----- RECORDS FOR THE EXERCISE

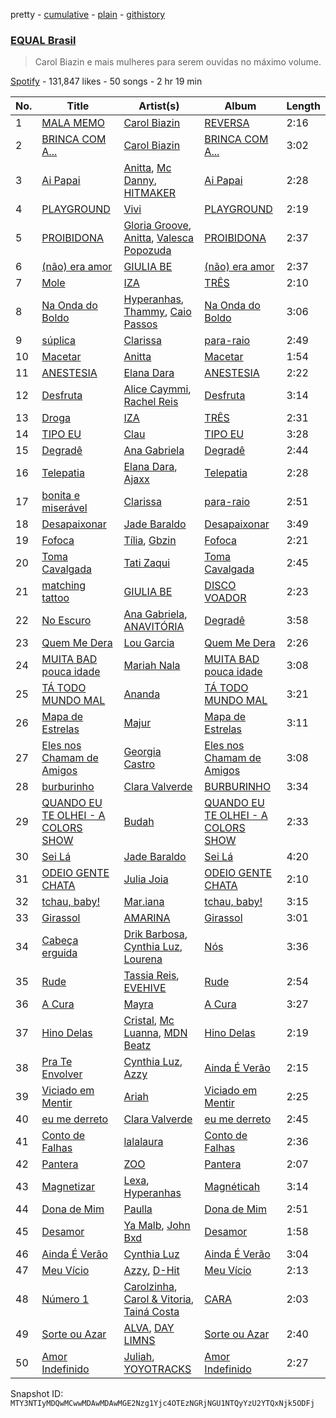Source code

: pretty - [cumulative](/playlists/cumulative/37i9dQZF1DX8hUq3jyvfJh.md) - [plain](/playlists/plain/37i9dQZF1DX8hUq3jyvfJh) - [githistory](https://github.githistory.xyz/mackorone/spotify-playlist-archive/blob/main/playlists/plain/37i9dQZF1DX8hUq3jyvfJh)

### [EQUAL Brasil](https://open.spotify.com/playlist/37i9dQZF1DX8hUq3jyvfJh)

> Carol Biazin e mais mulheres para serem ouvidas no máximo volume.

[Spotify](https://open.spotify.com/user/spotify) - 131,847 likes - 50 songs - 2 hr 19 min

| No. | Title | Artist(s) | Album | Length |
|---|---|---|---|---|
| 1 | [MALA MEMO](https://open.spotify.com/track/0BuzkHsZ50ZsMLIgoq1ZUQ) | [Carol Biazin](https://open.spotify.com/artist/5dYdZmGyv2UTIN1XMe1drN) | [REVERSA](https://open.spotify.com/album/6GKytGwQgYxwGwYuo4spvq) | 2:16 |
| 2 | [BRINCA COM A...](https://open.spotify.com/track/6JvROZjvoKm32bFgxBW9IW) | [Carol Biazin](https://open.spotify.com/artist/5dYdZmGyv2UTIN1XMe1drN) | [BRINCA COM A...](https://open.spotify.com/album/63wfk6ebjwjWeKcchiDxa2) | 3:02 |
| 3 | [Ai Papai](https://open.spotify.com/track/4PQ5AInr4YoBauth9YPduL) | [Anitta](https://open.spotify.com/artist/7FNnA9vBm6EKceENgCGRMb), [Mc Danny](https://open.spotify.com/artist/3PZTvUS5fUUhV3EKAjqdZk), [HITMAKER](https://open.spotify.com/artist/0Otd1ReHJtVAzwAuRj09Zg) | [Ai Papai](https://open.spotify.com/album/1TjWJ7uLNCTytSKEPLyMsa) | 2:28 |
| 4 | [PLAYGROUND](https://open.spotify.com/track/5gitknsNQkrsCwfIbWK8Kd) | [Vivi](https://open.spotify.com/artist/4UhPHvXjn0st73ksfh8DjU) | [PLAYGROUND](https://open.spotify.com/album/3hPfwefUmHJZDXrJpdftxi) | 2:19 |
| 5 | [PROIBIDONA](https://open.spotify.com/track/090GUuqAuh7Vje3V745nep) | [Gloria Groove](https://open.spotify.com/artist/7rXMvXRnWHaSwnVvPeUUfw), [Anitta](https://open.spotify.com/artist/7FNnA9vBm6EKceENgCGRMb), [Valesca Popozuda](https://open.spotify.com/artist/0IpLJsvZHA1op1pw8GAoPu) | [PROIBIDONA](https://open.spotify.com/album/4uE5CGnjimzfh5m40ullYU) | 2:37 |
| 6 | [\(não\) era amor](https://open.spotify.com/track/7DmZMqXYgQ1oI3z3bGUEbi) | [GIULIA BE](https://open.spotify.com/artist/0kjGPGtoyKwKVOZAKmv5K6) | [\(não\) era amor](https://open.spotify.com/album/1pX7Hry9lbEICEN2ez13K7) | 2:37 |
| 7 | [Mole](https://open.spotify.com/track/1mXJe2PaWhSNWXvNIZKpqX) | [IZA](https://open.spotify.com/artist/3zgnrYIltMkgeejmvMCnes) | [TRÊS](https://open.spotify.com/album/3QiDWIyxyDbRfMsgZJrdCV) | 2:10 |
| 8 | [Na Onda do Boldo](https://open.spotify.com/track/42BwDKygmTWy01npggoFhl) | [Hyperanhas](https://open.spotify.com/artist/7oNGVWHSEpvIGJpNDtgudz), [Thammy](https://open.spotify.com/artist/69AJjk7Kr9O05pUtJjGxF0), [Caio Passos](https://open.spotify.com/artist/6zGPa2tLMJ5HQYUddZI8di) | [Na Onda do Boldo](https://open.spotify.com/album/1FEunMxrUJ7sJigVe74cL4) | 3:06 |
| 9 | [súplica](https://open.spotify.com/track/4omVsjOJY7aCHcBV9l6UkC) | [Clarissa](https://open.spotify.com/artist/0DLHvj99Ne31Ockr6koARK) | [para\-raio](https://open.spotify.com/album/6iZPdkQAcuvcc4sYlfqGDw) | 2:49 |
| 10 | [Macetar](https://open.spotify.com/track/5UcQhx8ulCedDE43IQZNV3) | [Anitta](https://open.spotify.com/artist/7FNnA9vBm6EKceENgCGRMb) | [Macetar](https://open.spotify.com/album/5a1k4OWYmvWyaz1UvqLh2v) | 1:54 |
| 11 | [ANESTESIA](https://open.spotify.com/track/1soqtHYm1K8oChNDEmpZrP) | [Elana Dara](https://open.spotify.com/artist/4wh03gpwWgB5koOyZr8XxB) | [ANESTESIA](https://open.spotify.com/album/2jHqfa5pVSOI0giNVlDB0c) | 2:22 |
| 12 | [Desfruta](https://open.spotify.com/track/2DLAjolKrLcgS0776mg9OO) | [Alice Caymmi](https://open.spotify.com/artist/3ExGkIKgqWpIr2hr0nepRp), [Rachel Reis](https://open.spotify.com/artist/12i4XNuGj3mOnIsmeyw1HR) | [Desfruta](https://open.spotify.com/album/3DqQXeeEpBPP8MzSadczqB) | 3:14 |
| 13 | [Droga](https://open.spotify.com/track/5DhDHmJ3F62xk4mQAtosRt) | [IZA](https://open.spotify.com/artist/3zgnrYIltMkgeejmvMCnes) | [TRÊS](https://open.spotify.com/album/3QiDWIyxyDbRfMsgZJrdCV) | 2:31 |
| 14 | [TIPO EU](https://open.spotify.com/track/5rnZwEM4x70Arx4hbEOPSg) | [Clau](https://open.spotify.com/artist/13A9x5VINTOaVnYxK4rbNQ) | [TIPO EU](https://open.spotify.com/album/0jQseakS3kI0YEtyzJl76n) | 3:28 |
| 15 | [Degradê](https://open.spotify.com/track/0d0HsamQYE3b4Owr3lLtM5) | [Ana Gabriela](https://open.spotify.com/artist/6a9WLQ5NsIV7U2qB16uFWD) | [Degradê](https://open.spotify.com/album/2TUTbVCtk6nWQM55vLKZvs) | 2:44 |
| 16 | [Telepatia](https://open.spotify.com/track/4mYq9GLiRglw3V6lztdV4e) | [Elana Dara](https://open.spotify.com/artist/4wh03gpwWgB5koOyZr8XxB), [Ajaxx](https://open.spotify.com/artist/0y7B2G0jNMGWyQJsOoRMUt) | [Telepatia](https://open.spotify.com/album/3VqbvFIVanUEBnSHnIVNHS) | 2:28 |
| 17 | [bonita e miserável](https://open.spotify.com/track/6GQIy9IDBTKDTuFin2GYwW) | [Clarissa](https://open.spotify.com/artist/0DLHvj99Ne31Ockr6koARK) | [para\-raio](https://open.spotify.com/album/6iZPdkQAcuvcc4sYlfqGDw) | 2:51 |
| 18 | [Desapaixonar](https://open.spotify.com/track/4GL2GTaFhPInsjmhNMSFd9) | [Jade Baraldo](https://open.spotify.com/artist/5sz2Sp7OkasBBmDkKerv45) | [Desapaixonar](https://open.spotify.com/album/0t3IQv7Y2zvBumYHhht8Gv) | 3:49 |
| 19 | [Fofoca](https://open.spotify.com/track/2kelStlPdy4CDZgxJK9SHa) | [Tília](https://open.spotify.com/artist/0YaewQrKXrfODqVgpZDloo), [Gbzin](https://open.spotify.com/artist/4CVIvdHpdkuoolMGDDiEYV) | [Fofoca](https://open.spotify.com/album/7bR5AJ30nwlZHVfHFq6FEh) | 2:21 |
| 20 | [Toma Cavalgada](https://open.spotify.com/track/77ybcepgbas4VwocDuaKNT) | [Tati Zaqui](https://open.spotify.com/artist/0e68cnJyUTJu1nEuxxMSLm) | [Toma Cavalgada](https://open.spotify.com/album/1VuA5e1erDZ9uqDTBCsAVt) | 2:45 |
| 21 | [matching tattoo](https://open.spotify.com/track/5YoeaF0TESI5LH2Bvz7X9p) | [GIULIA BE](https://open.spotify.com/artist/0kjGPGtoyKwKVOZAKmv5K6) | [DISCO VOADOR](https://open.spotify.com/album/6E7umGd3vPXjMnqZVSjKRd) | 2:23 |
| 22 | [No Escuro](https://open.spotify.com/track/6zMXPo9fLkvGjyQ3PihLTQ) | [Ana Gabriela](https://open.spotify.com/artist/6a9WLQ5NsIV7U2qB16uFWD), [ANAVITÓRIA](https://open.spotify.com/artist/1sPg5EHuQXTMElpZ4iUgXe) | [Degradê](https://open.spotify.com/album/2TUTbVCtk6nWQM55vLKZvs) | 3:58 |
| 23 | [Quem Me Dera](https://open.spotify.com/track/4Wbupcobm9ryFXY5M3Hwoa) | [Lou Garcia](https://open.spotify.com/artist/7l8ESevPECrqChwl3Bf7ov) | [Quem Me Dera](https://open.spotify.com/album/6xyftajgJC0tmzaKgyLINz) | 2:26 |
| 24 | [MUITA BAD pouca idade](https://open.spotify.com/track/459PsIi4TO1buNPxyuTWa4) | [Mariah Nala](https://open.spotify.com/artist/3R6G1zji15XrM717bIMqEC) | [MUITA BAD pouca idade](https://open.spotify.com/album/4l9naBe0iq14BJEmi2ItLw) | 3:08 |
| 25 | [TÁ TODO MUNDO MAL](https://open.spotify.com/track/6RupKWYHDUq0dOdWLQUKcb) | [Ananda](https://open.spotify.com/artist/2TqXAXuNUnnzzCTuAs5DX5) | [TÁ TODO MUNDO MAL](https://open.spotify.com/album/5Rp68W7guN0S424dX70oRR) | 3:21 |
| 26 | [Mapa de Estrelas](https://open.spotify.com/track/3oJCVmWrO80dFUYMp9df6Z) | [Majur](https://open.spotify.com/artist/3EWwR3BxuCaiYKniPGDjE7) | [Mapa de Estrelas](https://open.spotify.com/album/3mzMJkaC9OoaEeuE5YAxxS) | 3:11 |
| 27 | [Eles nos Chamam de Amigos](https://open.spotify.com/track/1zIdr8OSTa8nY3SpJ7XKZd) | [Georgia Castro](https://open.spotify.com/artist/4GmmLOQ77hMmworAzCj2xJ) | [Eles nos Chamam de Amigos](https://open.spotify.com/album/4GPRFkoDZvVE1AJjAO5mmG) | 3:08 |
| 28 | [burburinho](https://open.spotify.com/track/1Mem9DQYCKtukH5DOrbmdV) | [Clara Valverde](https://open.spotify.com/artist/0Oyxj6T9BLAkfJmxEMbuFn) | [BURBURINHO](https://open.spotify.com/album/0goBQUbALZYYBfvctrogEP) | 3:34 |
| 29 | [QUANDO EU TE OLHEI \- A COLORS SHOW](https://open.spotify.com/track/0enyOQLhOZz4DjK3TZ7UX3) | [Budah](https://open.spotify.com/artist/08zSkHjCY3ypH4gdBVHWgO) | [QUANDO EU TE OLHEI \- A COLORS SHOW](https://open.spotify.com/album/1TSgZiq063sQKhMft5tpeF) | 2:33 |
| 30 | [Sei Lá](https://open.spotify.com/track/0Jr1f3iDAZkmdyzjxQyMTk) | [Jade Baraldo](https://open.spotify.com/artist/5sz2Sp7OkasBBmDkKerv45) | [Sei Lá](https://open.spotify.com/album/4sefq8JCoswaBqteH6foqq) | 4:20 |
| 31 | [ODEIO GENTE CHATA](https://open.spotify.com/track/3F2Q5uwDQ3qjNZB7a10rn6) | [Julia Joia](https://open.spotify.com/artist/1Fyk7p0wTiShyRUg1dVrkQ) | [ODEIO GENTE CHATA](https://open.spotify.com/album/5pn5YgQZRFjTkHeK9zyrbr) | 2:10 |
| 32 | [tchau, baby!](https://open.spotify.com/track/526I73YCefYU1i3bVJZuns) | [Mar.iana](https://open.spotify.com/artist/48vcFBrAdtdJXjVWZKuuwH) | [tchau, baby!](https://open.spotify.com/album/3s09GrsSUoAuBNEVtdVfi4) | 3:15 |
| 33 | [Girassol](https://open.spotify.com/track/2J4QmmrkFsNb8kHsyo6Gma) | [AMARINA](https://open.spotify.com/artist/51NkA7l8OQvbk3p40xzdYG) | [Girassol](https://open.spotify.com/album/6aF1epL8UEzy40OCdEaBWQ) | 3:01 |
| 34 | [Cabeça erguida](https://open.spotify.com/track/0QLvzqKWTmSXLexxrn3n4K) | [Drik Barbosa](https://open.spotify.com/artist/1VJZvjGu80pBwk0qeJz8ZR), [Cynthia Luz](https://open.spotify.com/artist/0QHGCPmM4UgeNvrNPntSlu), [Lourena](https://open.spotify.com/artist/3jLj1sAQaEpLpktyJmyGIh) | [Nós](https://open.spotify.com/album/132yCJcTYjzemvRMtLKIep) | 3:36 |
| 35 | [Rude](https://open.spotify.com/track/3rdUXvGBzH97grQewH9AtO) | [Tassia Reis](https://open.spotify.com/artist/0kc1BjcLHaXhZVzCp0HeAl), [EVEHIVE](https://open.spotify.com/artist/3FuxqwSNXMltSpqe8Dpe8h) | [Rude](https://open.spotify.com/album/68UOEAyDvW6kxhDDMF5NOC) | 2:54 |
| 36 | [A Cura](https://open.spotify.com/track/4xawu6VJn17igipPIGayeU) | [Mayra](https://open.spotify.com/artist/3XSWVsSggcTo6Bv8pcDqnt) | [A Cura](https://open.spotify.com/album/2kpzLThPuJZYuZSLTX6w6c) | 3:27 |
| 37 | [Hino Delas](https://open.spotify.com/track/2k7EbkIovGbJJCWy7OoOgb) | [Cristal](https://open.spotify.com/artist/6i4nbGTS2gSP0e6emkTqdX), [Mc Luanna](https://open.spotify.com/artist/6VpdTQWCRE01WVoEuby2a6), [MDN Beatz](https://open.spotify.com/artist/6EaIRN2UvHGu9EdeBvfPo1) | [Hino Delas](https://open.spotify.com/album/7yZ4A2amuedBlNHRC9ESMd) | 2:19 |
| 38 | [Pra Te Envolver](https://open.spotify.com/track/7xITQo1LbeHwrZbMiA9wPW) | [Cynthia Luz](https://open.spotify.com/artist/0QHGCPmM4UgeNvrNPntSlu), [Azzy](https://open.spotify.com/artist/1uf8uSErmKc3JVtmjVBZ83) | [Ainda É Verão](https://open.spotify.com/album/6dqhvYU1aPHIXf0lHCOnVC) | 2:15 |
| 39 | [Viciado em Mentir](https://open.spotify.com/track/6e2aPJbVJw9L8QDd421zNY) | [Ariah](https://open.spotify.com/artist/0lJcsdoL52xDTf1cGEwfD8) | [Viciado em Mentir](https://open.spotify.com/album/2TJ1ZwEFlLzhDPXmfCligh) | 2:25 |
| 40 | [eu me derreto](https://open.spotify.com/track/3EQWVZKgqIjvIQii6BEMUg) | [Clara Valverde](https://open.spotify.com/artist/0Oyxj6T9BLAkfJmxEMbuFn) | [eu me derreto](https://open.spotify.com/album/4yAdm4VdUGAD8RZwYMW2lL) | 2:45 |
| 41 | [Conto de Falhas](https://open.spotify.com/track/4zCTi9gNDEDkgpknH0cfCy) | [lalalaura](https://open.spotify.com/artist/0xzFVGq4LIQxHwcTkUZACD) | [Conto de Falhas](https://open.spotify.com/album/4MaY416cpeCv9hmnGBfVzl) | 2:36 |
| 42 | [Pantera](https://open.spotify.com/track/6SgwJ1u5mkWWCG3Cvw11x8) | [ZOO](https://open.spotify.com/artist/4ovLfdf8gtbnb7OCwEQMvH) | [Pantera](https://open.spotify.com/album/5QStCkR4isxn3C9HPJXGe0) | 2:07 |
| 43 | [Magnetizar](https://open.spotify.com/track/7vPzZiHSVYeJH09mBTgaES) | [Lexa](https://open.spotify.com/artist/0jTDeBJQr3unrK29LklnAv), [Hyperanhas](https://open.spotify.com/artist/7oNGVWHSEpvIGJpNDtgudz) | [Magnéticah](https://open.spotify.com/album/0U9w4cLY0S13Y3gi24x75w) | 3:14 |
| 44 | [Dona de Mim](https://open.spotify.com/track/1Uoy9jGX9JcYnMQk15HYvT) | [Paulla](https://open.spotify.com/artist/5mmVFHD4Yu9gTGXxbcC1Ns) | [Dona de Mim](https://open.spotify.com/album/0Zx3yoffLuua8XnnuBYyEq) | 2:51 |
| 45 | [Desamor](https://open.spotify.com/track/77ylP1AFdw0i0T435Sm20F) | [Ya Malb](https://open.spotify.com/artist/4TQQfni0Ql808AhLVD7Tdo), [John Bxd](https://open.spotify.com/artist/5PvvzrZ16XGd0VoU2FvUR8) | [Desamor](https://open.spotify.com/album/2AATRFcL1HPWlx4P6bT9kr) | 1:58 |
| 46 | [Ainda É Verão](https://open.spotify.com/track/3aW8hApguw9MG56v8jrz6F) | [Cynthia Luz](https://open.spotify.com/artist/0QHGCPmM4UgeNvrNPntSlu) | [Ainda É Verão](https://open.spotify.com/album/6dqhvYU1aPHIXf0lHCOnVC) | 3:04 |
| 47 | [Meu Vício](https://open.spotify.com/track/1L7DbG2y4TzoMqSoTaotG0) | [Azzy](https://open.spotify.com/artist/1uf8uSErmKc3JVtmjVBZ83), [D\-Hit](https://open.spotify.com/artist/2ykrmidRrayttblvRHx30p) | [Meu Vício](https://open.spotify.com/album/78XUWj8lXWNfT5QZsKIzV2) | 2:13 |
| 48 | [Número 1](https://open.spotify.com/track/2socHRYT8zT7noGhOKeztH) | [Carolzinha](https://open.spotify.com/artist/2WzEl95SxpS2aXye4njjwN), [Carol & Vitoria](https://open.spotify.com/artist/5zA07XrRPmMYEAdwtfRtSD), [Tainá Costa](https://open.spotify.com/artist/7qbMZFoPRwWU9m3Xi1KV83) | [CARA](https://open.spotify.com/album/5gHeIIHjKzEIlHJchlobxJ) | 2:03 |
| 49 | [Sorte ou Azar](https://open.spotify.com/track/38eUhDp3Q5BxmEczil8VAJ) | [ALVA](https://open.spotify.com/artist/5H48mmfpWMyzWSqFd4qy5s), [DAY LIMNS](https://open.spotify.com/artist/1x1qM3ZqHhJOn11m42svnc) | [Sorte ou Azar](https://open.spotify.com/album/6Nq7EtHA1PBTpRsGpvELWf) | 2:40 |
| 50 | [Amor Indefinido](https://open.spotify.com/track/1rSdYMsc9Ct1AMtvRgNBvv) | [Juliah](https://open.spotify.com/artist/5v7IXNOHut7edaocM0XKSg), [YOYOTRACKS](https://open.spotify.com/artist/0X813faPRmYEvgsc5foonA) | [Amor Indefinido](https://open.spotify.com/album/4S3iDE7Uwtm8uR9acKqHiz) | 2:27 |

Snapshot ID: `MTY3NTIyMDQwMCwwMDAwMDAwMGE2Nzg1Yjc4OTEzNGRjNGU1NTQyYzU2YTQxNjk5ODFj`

----------

• WORK INSTRUCTION:
Show every line above in which the word "Hyperanhas" appears.

• EXPECTED ANSWER:
| 8 | [Na Onda do Boldo](https://open.spotify.com/track/42BwDKygmTWy01npggoFhl) | [Hyperanhas](https://open.spotify.com/artist/7oNGVWHSEpvIGJpNDtgudz), [Thammy](https://open.spotify.com/artist/69AJjk7Kr9O05pUtJjGxF0), [Caio Passos](https://open.spotify.com/artist/6zGPa2tLMJ5HQYUddZI8di) | [Na Onda do Boldo](https://open.spotify.com/album/1FEunMxrUJ7sJigVe74cL4) | 3:06 |
| 43 | [Magnetizar](https://open.spotify.com/track/7vPzZiHSVYeJH09mBTgaES) | [Lexa](https://open.spotify.com/artist/0jTDeBJQr3unrK29LklnAv), [Hyperanhas](https://open.spotify.com/artist/7oNGVWHSEpvIGJpNDtgudz) | [Magnéticah](https://open.spotify.com/album/0U9w4cLY0S13Y3gi24x75w) | 3:14 |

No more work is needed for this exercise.